On point in primary CNS lymphoma

Primary CNS lymphoma (PCNSL) is an aggressive brain tumor that represents a significant challenge both to elucidate its biological pathogenesis as well as to develop definitive precision medicines with minimal collateral toxicity. We highlight the key issues in diagnosis and treatment and focus on emerging technologies, current options among consolidation strategies, and biological agents.
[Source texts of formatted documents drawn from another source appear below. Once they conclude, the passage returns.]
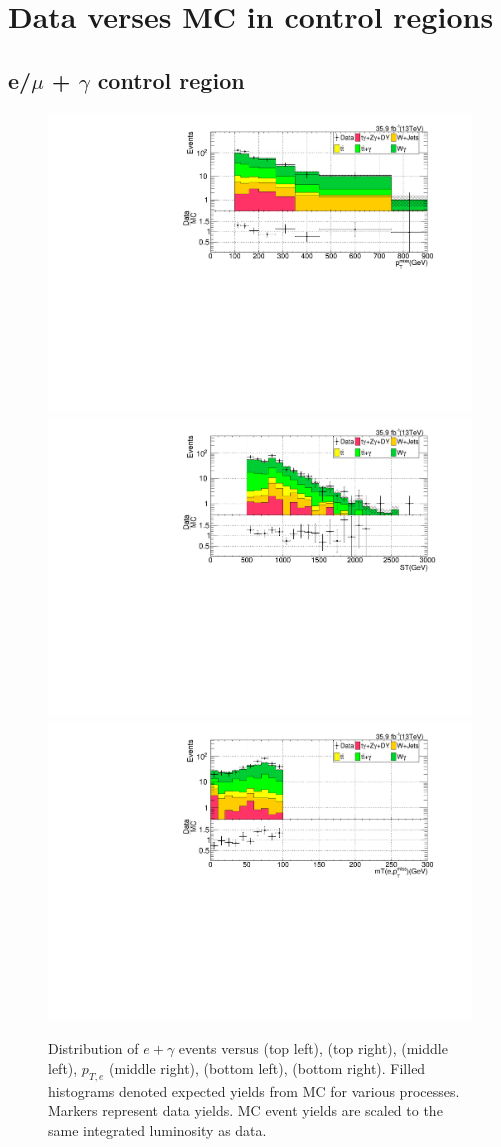 \chapter{Data verses MC in control regions} %

\label{AppendixC}
\section{e/$\mu$ + $\gamma$ control region}
\begin{figure}[h!]
\centering
\caption[Data vs MC for $e\gamma$ CR]{Distribution of $e+\gamma$ events versus \ptmiss (top left), \ST (top right), 
\mt (middle left), $p_{T,e}$ (middle right), \nj (bottom left), \nb (bottom right).  
Filled histograms denoted expected yields from MC for various processes.  Markers represent data yields.
MC event yields are scaled to the same integrated luminosity as data.}
\label{fig:lost_e_CR_dist}
\includegraphics[width=0.48\linewidth]{../Figures/Chap3/lost_lepton/METvarBin_Ele1.pdf}
\includegraphics[width=0.48\linewidth]{../Figures/Chap3/lost_lepton/ST_Ele1.pdf}\\
\includegraphics[width=0.48\linewidth]{../Figures/Chap3/lost_lepton/MT_Ele.pdf}

\end{figure}
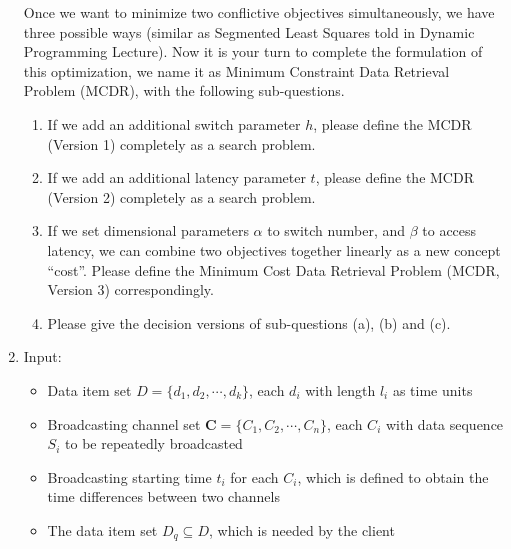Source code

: \documentclass[12pt,a4paper]{article}
\makeatletter
\newtheorem*{solution}{Solution}
\theoremstyle{definition}
\renewenvironment{solution}[1][Solution] {\par\pushQED{\qed}\normalfont\topsep6\p@\@plus6\p@\relax\trivlist\item[\hskip\labelsep\bfseries#1\@addpunct{.}]\ignorespaces}{\popQED\endtrivlist\@endpefalse} \makeatother
\makeatother
\begin{document}
\begin{enumerate}
Once we want to minimize two conflictive objectives simultaneously, we have three possible ways (similar as Segmented Least Squares told in Dynamic Programming Lecture). Now it is your turn to complete the formulation of this optimization, we name it as Minimum Constraint Data Retrieval Problem (MCDR), with the following sub-questions.
\begin{enumerate}
	\item If we add an additional switch parameter $h$, please define the MCDR (Version 1) completely as a search problem.
	\item If we add an additional latency parameter $t$, please define the MCDR (Version 2) completely as a search problem.
	\item If we set dimensional parameters $\alpha$ to switch number, and $\beta$ to access latency, we can combine two objectives together linearly as a new concept ``cost''. Please define the Minimum Cost Data Retrieval Problem (MCDR, Version 3) correspondingly.
	\item Please give the decision versions of sub-questions (a), (b) and (c).
\end{enumerate}
\begin{solution}
	\hfill \break
	Input: 
	\begin{itemize}
		\item
		Data item set $D = \{d_1, d_2,\cdots, d_k\}$, each $d_i$ with length $l_i$ as time units
		\item
		Broadcasting channel set $\mathbf{C}=\{C_1, C_2, \cdots, C_n\}$, each $C_i$ with data sequence $S_i$ to be repeatedly broadcasted
		\item
		Broadcasting starting time $t_i$ for each $C_i$, which is defined to obtain the time differences between two channels
		\item
		The data item set $D_q \subseteq D$, which is needed by the client
	\end{itemize}


\end{solution}
\end{enumerate}
\end{document}
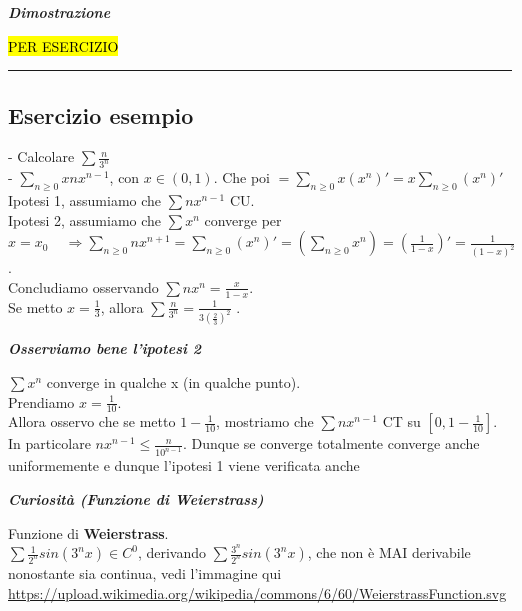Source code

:\documentclass{article}
\theoremstyle{definition}
\newcommand{\linea}{\vspace{15pt}\hrule\vspace{15pt}}
\begin{document}
\begin{center}
    \textbf{\textit{Dimostrazione}}
\end{center}
\hl{PER ESERCIZIO}





\linea
\subsection{Esercizio esempio}
- Calcolare $\sum \frac{n}{3^n}$ \\
- $\sum_{n \geqslant 0} xnx^{n-1}$, con $x \in (0,1)$. Che poi $=\sum_{n \geqslant 0} x (x^n)'=x\sum_{n \geqslant 0}(x^n)'$
\\
Ipotesi 1, assumiamo che $\sum nx^{n-1}$ CU.
\\
Ipotesi 2, assumiamo che $\sum x^n$ converge per $x=x_0 \,\,\,\,\,\,\, \Longrightarrow \sum_{n \geqslant 0}nx^{n+1}=\sum_{n \geqslant 0}(x^n)'=\left(\sum_{n \geqslant 0} x^n\right)=\left(\frac{1}{1-x}\right)'=\frac{1}{(1-x)^2}$.
\\
Concludiamo osservando $\sum n x^n = \frac{x}{1-x}$.
\\
Se metto $x=\frac{1}{3}$, allora $\sum \frac{n}{3^n}=\frac{1}{3\left(\frac{2}{3}\right)^2}$
.
\\
\begin{center}
    \textbf{\textit{Osserviamo bene l'ipotesi 2}}
\end{center}
$\sum x^n$ converge in qualche x (in qualche punto).
\\
Prendiamo $x=\frac{1}{10}$.
\\
Allora osservo che se metto $1-\frac{1}{10}$, mostriamo che $\sum n x^{n-1}$ CT su $[0,1-\frac{1}{10}]$.
\\
In particolare $nx^{n-1} \leqslant \frac{n}{10^{n-1}}$. Dunque se converge totalmente converge anche uniformemente e dunque l'ipotesi 1 viene verificata anche

\begin{center}
    \textbf{\textit{Curiosità (Funzione di Weierstrass)}}
\end{center} 
Funzione di \textbf{Weierstrass}.
\\
$\sum \frac{1}{2^n}sin(3^nx) \in C^0$, derivando $\sum \frac{3^n}{2^n}sin(3^n x)$, che non è MAI derivabile nonostante sia continua, vedi l'immagine qui \url{https://upload.wikimedia.org/wikipedia/commons/6/60/WeierstrassFunction.svg}

\end{document}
We anticipate that further development of molecular diagnostics and molecular imaging approaches that elucidate minimal residual disease in brain parenchyma, leptomeninges, intraocular compartments and even bone marrow will greatly impact the delivery and timing of cytotoxic and biological therapies. Implementation of these approaches is likely essential to clarify ongoing discrepancies in the interpretation of clinical trial results that currently are based on relatively unrefined definitions of response. While the results of early phase investigations involving ibrutinib and the IMiD agents, lenalidomide, pomalidomide, as well as avadomide, strongly support the hypothesis that the B-cell receptor (BCR) pathway, involving MYD88 and CD79B and NF-kB activation, is critical to the pathogenesis of PCNSL, much work is needed to elucidate mechanisms of resistance. Similarly, development of strategies to overcome immunosuppressive mechanisms that are upregulated in the tumor microenvironment is a high priority. Finally, ongoing evidence supports the hypothesis that the blood-brain barrier represents a significant impediment to efficient brain tumor penetration of novel therapeutic agents and innovative strategies of drug delivery remain essential to further improve outcomes.